The GTP also provided a nice sample of the Resulting Dataset before asking if we want to execute the whole process. You can see here that using Faker it has generated realistic name, phone numbers, occupations etc.

CustomerID	Name	Gender	Age	Occupation	Income	PhoneNumber	Latitude	Longitude	LifeTimeValue
6f9c5f25-4e88-4e28-b2c5-9fca56642d4c	Stephen Arnold	Male	36	Producer, radio	83265	020 2012 2660	51.5179	-0.1147	35264.12
b04a0f2b-4912-4863-855e-dcc1127b48fb	Susan Gibson	Female	38	Pensions consultant	70749	020 0908 9864	51.5186	-0.1326	12634.56
0ef57f34-1062-44a8-95cf-d8c3c976dc0e	Ewan Hurst	Male	49	Psychologist, educational	24137	016977 2924	51.5255	-0.1162	8849.73

The final step is to execute the full process generating a nice download link for me to grab the file.   

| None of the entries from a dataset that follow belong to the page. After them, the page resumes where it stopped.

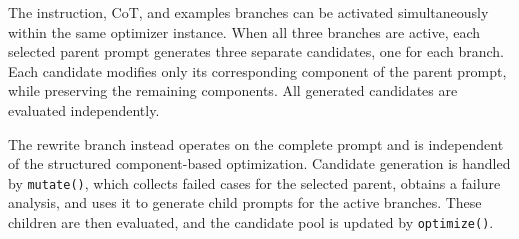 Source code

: \documentclass[pdflatex,sn-mathphys-num]{sn-jnl}%
\theoremstyle{thmstyleone}%
\theoremstyle{thmstyletwo}%
\theoremstyle{thmstylethree}%
\begin{document}
The instruction, CoT, and examples branches can be activated
simultaneously within the same optimizer instance. When all
three branches are active, each selected parent prompt generates
three separate candidates, one for each branch. Each candidate
modifies only its corresponding component of the parent prompt,
while preserving the remaining components. All generated
candidates are evaluated independently.

The rewrite branch instead operates on the complete prompt and is
independent of the structured component-based optimization. Candidate
generation is handled by \texttt{mutate()}, which collects failed cases for
the selected parent, obtains a failure analysis, and uses it to generate
child prompts for the active branches. These children are then evaluated,
and the candidate pool is updated by \texttt{optimize()}.


  
  
  
  
  
  
\end{document}
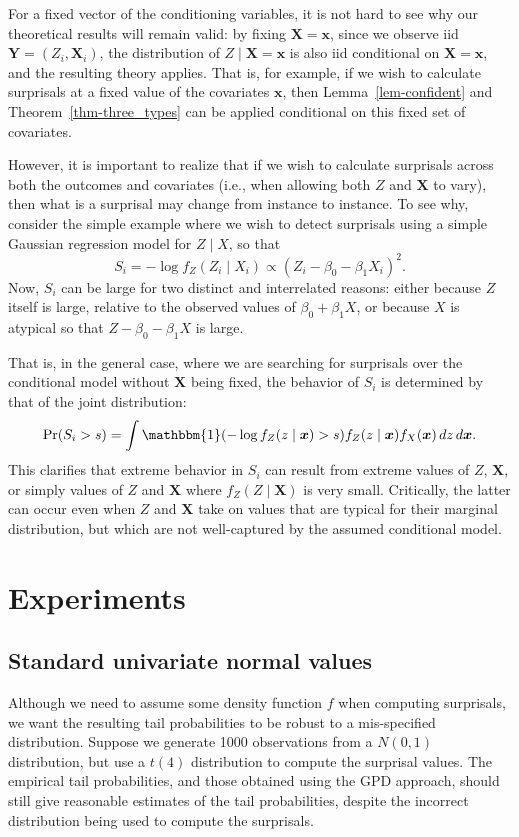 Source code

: \documentclass[
  12pt]{article}
\theoremstyle{plain}
\theoremstyle{plain}
\theoremstyle{definition}
\theoremstyle{plain}
\theoremstyle{remark}
\begin{document}
For a fixed vector of the conditioning variables, it is not hard to see
why our theoretical results will remain valid: by fixing
\(\bm{X}=\bm{x}\), since we observe iid \(\bm{Y}=(Z_i,\bm{X}_i)\), the
distribution of \(Z\mid \bm{X}=\bm{x}\) is also iid conditional on
\(\bm{X}=\bm{x}\), and the resulting theory applies. That is, for
example, if we wish to calculate surprisals at a fixed value of the
covariates \(\bm{x}\), then Lemma~\ref{lem-confident} and
Theorem~\ref{thm-three_types} can be applied conditional on this fixed
set of covariates.

However, it is important to realize that if we wish to calculate
surprisals across both the outcomes and covariates (i.e., when allowing
both \(Z\) and \(\bm{X}\) to vary), then what is a surprisal may change
from instance to instance. To see why, consider the simple example where
we wish to detect surprisals using a simple Gaussian regression model
for \(Z\mid X\), so that \[
S_i=-\log f_Z(Z_i\mid X_i)\propto (Z_i-\beta_0-\beta_1 X_i)^2.
\] Now, \(S_i\) can be large for two distinct and interrelated reasons:
either because \(Z\) itself is large, relative to the observed values of
\(\beta_0+\beta_1 X\), or because \(X\) is atypical so that
\(Z-\beta_0-\beta_1 X\) is large.

That is, in the general case, where we are searching for surprisals over
the conditional model without \(\bm{X}\) being fixed, the behavior of
\(S_i\) is determined by that of the joint distribution: \[
\Pr(S_i>s) = \int \mathbbm{1}(-\log f_Z(z \mid \bm{x}) > s) f_Z(z \mid \bm{x}) f_X(\bm{x})\,dz\,d\bm{x}.
\] This clarifies that extreme behavior in \(S_i\) can result from
extreme values of \(Z\), \(\bm{X}\), or simply values of \(Z\) and
\(\bm{X}\) where \(f_Z(Z\mid \bm{X})\) is very small. Critically, the
latter can occur even when \(Z\) and \(\bm{X}\) take on values that are
typical for their marginal distribution, but which are not well-captured
by the assumed conditional model.

\section{Experiments}\label{sec-experiments}

\subsection{Standard univariate normal
values}\label{standard-univariate-normal-values}

Although we need to assume some density function \(f\) when computing
surprisals, we want the resulting tail probabilities to be robust to a
mis-specified distribution. Suppose we generate 1000 observations from a
\(N(0,1)\) distribution, but use a \(t(4)\) distribution to compute the
surprisal values. The empirical tail probabilities, and those obtained
using the GPD approach, should still give reasonable estimates of the
tail probabilities, despite the incorrect distribution being used to
compute the surprisals.
\end{document}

Loading into Power BI and Visualising

Once the data was generated, I loaded the CSV file directly into Power BI to visualise it. To my delight, it worked flawlessly on the first try! All 20,000 latitude and longitude points appeared perfectly within the bounding box of London, and the clusters were visibly centred in the areas I defined earlier, providing a realistic spread of customer data across different parts of the city.

Using Power BI's mapping capabilities, I could see the density of customers in the different clusters I had created, which mimicked the likely distribution of customer hotspots. This is an excellent way to simulate and test a customer analysis report without risking any sensitive information.

Conclusion and Next Steps

This is, of course, a very basic example, and we are somewhat limited to the Python libraries available within the standard ChatGPT environment. However, at Tekantis, we are working on a custom version of our Synthetic Data Generator that will offer far more extensibility, including additional libraries and more sophisticated data generation capabilities.

Stay tuned for future updates—exciting possibilities are on the horizon!

Final Write Up

Keeping to today's theme I also used the new "GTP-4o with canvas" tool to generate this blog!

If you'd like to see how the report was built, you can download it here.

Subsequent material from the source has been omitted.